Since the beginning of the 1990s a burgeoning literature on trust has emerged in the social sciences, particularly in economics, political science, and sociology (Coleman, 1990; Fukuyama, 1995; Glaeser et al., 2000; Han and Chi, 2011; Inglehart, 1997; Messner et al., 2004; Nannestad, 2008; Putnam, 1993; Sturgis and Smith, 2010; Uslaner, 2002; Welch et al., 2005). With few exceptions, this body of literature has not yet made its way into the study of confidence in the police and/or in the courts (Cao, 2015; Cao et al., 2012; Correia et al., 1996; Garcia and Cao, 2005; Ivković, 2008; Jackson and Bradford, 2009; Lai et al., 2010; Reisig and Parks, 2000; Sampson and Jeglum-Bartusch, 1998; Sun et al., 2014; Sunshine and Tyler, 2003; Wu, 2014; Wu and Sun, 2009).

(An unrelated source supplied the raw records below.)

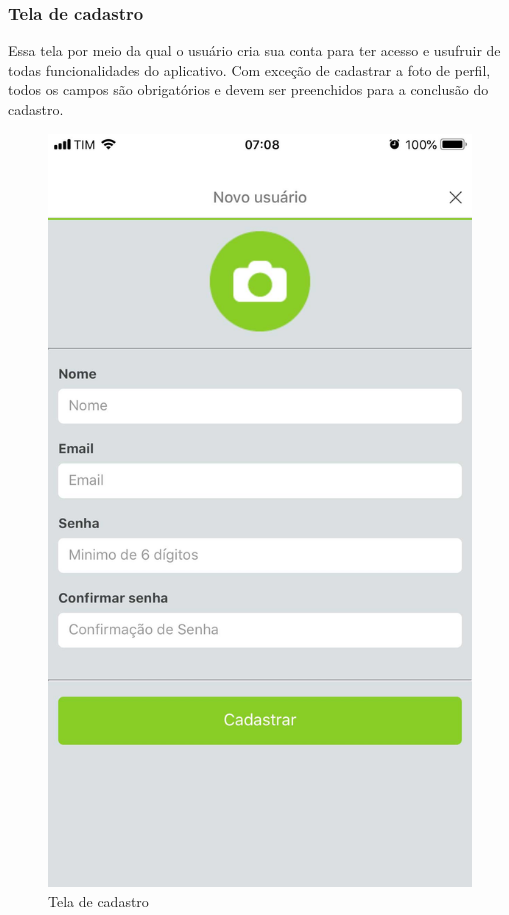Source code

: \subsubsection{Tela de cadastro}
Essa tela por meio da qual o usuário cria sua conta para ter acesso e usufruir de todas funcionalidades do aplicativo. Com exceção de cadastrar a foto de perfil, todos os campos são obrigatórios e devem ser preenchidos para a conclusão do cadastro.

\begin{figure}[H]
	\caption{\label{fig:tela-de-1}Tela de cadastro}
	\centering
	\includegraphics[scale=0.15]{imagens/figura12.jpg}
\end{figure}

Neither the in-group nor the out-group form of trust has been used to predict public confidence in the police and courts (for a noteworthy exception, see Freitag and Traunmuller, 2009) even though confidence in the police is often considered as a part of the larger confidence complex (Stack and Cao, 1998).
The study of trust and confidence in order institutions, of which the police and the courts are the key components, is important because these institutions are critical to democratic governance insofar as they provide ongoing services to the public and virtually all elements of society (Cao et al., 2012; Easton, 1965; Fukuyama, 1995; Levi and Stoker, 2000; Lipset and Schneider, 1987; Putnam, 1993; Uslaner, 2002; Wu, 2014). Furthermore, the order institutions of a democracy provide a unique vantage point because they are less partisan than the executive and legislative branches of government. They are both mandated to enforce the legal system that represents the entire social order and reflects the moral consensus of a nation’s citizens (Stack et al., 2007; Sunshine and Tyler, 2003). A positive image of the order institutions is essential for the criminal justice system to function effectively (Cao and Burton, 2006; La Porta et al., 1997; Ren et al., 2005; Stack et al., 2010).
If trust is pivotal to a democratic society as social scientists have frequently argued, it should play a major role in predicting citizen assessments of the order institutions. Without taking trust into consideration, previous models of citizen support of order institutions are under-specified, and conclusions drawn from these studies on public confidence are incomplete. Cashing in on a new battery of survey items from the World Values Surveys, separating in-group trust from out-group trust, this study has the dual purpose of (1) bringing the two forms of trust into the study of public confidence in the police and the courts and (2) examining whether the same model would fit well in three distinct cultures. Specifically, in-group trust and out-group trust are hypothesized to strengthen confidence in order institutions in Taiwan, Turkey, and the US.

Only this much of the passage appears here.